KABUL (Reuters) - Afghanistan's ruling Taliban on Saturday said they had shot down a U.S. helicopter in the night in an operation south of the capital, Kabul, killing up to 50 U.S. soldiers.
 
The aircraft was brought down after the Taliban opened fire on the helicopter in the Nawoor district of Ghazni province at around 11:00 p.m. (1:30 p.m.

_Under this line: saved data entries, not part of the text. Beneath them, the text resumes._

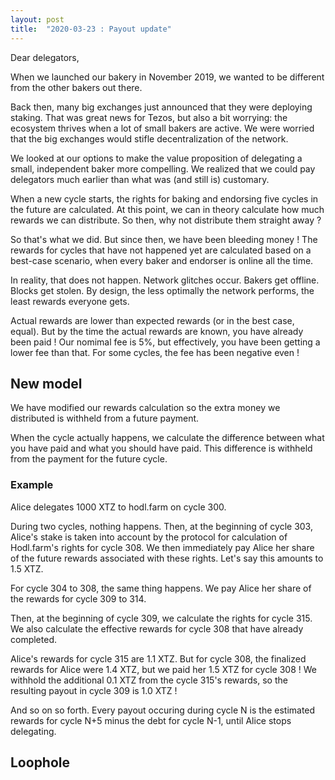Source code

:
 ```yaml
---
layout: post
title:  "2020-03-23 : Payout update"
---
```


Dear delegators,

When we launched our bakery in November 2019, we wanted to be different from the other bakers out there.

Back then, many big exchanges just announced that they were deploying staking. That was great news for Tezos, but also a bit worrying: the ecosystem thrives when a lot of small bakers are active. We were worried that the big exchanges would stifle decentralization of the network.

We looked at our options to make the value proposition of delegating a small, independent baker more compelling. We realized that we could pay delegators much earlier than what was (and still is) customary.

When a new cycle starts, the rights for baking and endorsing five cycles in the future are calculated. At this point, we can in theory calculate how much rewards we can distribute. So then, why not distribute them straight away ?

So that's what we did. But since then, we have been bleeding money ! The rewards for cycles that have not happened yet are calculated based on a best-case scenario, when every baker and endorser is online all the time.

In reality, that does not happen. Network glitches occur. Bakers get offline. Blocks get stolen. By design, the less optimally the network performs, the least rewards everyone gets.

Actual rewards are lower than expected rewards (or in the best case, equal). But by the time the actual rewards are known, you have already been paid ! Our nomimal fee is 5%, but effectively, you have been getting a lower fee than that. For some cycles, the fee has been negative even !

## New model

We have modified our rewards calculation so the extra money we distributed is withheld from a future payment.

When the cycle actually happens, we calculate the difference between what you have paid and what you should have paid. This difference is withheld from the payment for the future cycle.

### Example

Alice delegates 1000 XTZ to hodl.farm on cycle 300.

During two cycles, nothing happens. Then, at the beginning of cycle 303, Alice's stake is taken into account by the protocol for calculation of Hodl.farm's rights for cycle 308. We then immediately pay Alice her share of the future rewards associated with these rights. Let's say this amounts to 1.5 XTZ.

For cycle 304 to 308, the same thing happens. We pay Alice her share of the rewards for cycle 309 to 314.

Then, at the beginning of cycle 309, we calculate the rights for cycle 315. We also calculate the effective rewards for cycle 308 that have already completed.

Alice's rewards for cycle 315 are 1.1 XTZ. But for cycle 308, the finalized rewards for Alice were 1.4 XTZ, but we paid her 1.5 XTZ for cycle 308 ! We withhold the additional 0.1 XTZ from the cycle 315's rewards, so the resulting payout in cycle 309 is 1.0 XTZ !

And so on so forth. Every payout occuring during cycle N is the estimated rewards for cycle N+5 minus the debt for cycle N-1, until Alice stops delegating.

## Loophole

Friday) while it was trying to rescue another aircraft that had crashed in the area, said Qari Fazil Rabi, an Information Ministry official.
 
"All together between 40 to 50 Americans have died in both these incidents," he told Reuters.
 
"You can see the bodies of the Americans on board the helicopters with their uniforms."
 
A U.S. helicopter on a special forces mission in Afghanistan crashed in bad weather at about 1830 GMT on Friday, injuring four crew members, but all were rescued and evacuated from the country, the Pentagon said.
 
The reports could not be independently confirmed.
 
The Taliban embassy had been notified of the incident by Education Minister and top government spokesman Mullah Amir Khan Muttaqi, a source said.
 
In Washington, Pentagon spokesman Lieutenant Colonel Dan Stoneking said of the latest Taliban claims: "As we stated from day one, we don't respond to Taliban claims because more often that not, they turn out to be false."
 
Pressed further, all Stoneking would say to counter the Taliban report was that the Pentagon's statements on Friday evening about the crashed U.S. helicopter "speak for themselves."
 
CNN said the U.S. Central Command denied the Taliban claims. "No U.S. helicopters were shot down in Afghanistan," it quoted the Central Command saying.
 
On Friday, the Defense Department said: "At approximately 1:30 p.m. EST today, a U.S. military helicopter crash-landed in Afghanistan due to severe weather.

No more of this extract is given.